→ The data:
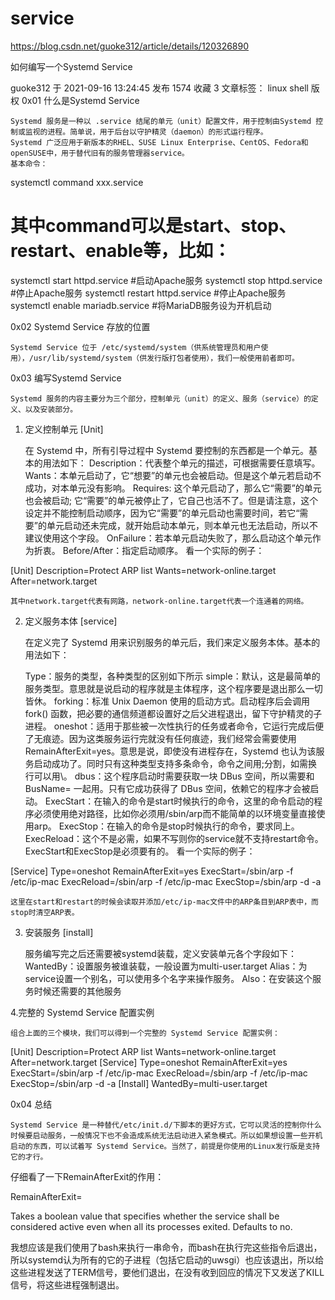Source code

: # service

https://blog.csdn.net/guoke312/article/details/120326890

如何编写一个Systemd Service

guoke312
于 2021-09-16 13:24:45 发布 1574
收藏 3
文章标签： linux shell
版权
0x01 什么是Systemd Service

    Systemd 服务是一种以 .service 结尾的单元（unit）配置文件，用于控制由Systemd 控制或监视的进程。简单说，用于后台以守护精灵（daemon）的形式运行程序。
    Systemd 广泛应用于新版本的RHEL、SUSE Linux Enterprise、CentOS、Fedora和openSUSE中，用于替代旧有的服务管理器service。
    基本命令：

systemctl command xxx.service
# 其中command可以是start、stop、restart、enable等，比如：
systemctl start httpd.service #启动Apache服务
systemctl stop httpd.service #停止Apache服务
systemctl restart httpd.service #停止Apache服务
systemctl enable mariadb.service #将MariaDB服务设为开机启动

0x02 Systemd Service 存放的位置

    Systemd Service 位于 /etc/systemd/system（供系统管理员和用户使用），/usr/lib/systemd/system（供发行版打包者使用），我们一般使用前者即可。

0x03 编写Systemd Service

    Systemd 服务的内容主要分为三个部分，控制单元（unit）的定义、服务（service）的定义、以及安装部分。

1. 定义控制单元 [Unit]

    在 Systemd 中，所有引导过程中 Systemd 要控制的东西都是一个单元。基本的用法如下：
    Description：代表整个单元的描述，可根据需要任意填写。
    Wants：本单元启动了，它“想要”的单元也会被启动。但是这个单元若启动不成功，对本单元没有影响。
    Requires: 这个单元启动了，那么它“需要”的单元也会被启动; 它“需要”的单元被停止了，它自己也活不了。但是请注意，这个设定并不能控制启动顺序，因为它“需要”的单元启动也需要时间，若它“需要”的单元启动还未完成，就开始启动本单元，则本单元也无法启动，所以不建议使用这个字段。
    OnFailure：若本单元启动失败了，那么启动这个单元作为折衷。
    Before/After：指定启动顺序。
    看一个实际的例子：

[Unit]
Description=Protect ARP list
Wants=network-online.target
After=network.target

    其中network.target代表有网路，network-online.target代表一个连通着的网络。

2. 定义服务本体 [service]

    在定义完了 Systemd 用来识别服务的单元后，我们来定义服务本体。基本的用法如下：

    Type：服务的类型，各种类型的区别如下所示
        simple：默认，这是最简单的服务类型。意思就是说启动的程序就是主体程序，这个程序要是退出那么一切皆休。
        forking：标准 Unix Daemon 使用的启动方式。启动程序后会调用 fork() 函数，把必要的通信频道都设置好之后父进程退出，留下守护精灵的子进程。
        oneshot：适用于那些被一次性执行的任务或者命令，它运行完成后便了无痕迹。因为这类服务运行完就没有任何痕迹，我们经常会需要使用 RemainAfterExit=yes。意思是说，即使没有进程存在，Systemd 也认为该服务启动成功了。同时只有这种类型支持多条命令，命令之间用;分割，如需换行可以用\。
        dbus：这个程序启动时需要获取一块 DBus 空间，所以需要和 BusName= 一起用。只有它成功获得了 DBus 空间，依赖它的程序才会被启动。
    ExecStart：在输入的命令是start时候执行的命令，这里的命令启动的程序必须使用绝对路径，比如你必须用/sbin/arp而不能简单的以环境变量直接使用arp。
    ExecStop：在输入的命令是stop时候执行的命令，要求同上。
    ExecReload：这个不是必需，如果不写则你的service就不支持restart命令。ExecStart和ExecStop是必须要有的。
    看一个实际的例子：

[Service]
Type=oneshot
RemainAfterExit=yes
ExecStart=/sbin/arp -f /etc/ip-mac
ExecReload=/sbin/arp -f /etc/ip-mac
ExecStop=/sbin/arp -d -a

    这里在start和restart的时候会读取并添加/etc/ip-mac文件中的ARP条目到ARP表中，而stop时清空ARP表。

3. 安装服务 [install]

    服务编写完之后还需要被systemd装载，定义安装单元各个字段如下：
    WantedBy：设置服务被谁装载，一般设置为multi-user.target
    Alias：为service设置一个别名，可以使用多个名字来操作服务。
    Also：在安装这个服务时候还需要的其他服务

4.完整的 Systemd Service 配置实例

    组合上面的三个模块，我们可以得到一个完整的 Systemd Service 配置实例：

[Unit]
Description=Protect ARP list
Wants=network-online.target
After=network.target
[Service]
Type=oneshot
RemainAfterExit=yes
ExecStart=/sbin/arp -f /etc/ip-mac
ExecReload=/sbin/arp -f /etc/ip-mac
ExecStop=/sbin/arp -d -a
[Install]
WantedBy=multi-user.target

0x04 总结

    Systemd Service 是一种替代/etc/init.d/下脚本的更好方式，它可以灵活的控制你什么时候要启动服务，一般情况下也不会造成系统无法启动进入紧急模式。所以如果想设置一些开机启动的东西，可以试着写 Systemd Service。当然了，前提是你使用的Linux发行版是支持它的才行。

仔细看了一下RemainAfterExit的作用：

RemainAfterExit=

Takes a boolean value that specifies whether the service shall be considered active even when all its processes exited. Defaults to no.

我想应该是我们使用了bash来执行一串命令，而bash在执行完这些指令后退出，所以systemd认为所有的它的子进程（包括它启动的uwsgi）也应该退出，所以给这些进程发送了TERM信号，要他们退出，在没有收到回应的情况下又发送了KILL信号，将这些进程强制退出。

→ Activity: Out of the data above, give again only the lines starting at the one holding "systemctl stop httpd.service #停止Apache服务" and ending at the one holding "其中network.targ", unchanged.

→ Solution for this exercise:
systemctl stop httpd.service #停止Apache服务
systemctl restart httpd.service #停止Apache服务
systemctl enable mariadb.service #将MariaDB服务设为开机启动

0x02 Systemd Service 存放的位置

    Systemd Service 位于 /etc/systemd/system（供系统管理员和用户使用），/usr/lib/systemd/system（供发行版打包者使用），我们一般使用前者即可。

0x03 编写Systemd Service

    Systemd 服务的内容主要分为三个部分，控制单元（unit）的定义、服务（service）的定义、以及安装部分。

1. 定义控制单元 [Unit]

    在 Systemd 中，所有引导过程中 Systemd 要控制的东西都是一个单元。基本的用法如下：
    Description：代表整个单元的描述，可根据需要任意填写。
    Wants：本单元启动了，它“想要”的单元也会被启动。但是这个单元若启动不成功，对本单元没有影响。
    Requires: 这个单元启动了，那么它“需要”的单元也会被启动; 它“需要”的单元被停止了，它自己也活不了。但是请注意，这个设定并不能控制启动顺序，因为它“需要”的单元启动也需要时间，若它“需要”的单元启动还未完成，就开始启动本单元，则本单元也无法启动，所以不建议使用这个字段。
    OnFailure：若本单元启动失败了，那么启动这个单元作为折衷。
    Before/After：指定启动顺序。
    看一个实际的例子：

[Unit]
Description=Protect ARP list
Wants=network-online.target
After=network.target

    其中network.target代表有网路，network-online.target代表一个连通着的网络。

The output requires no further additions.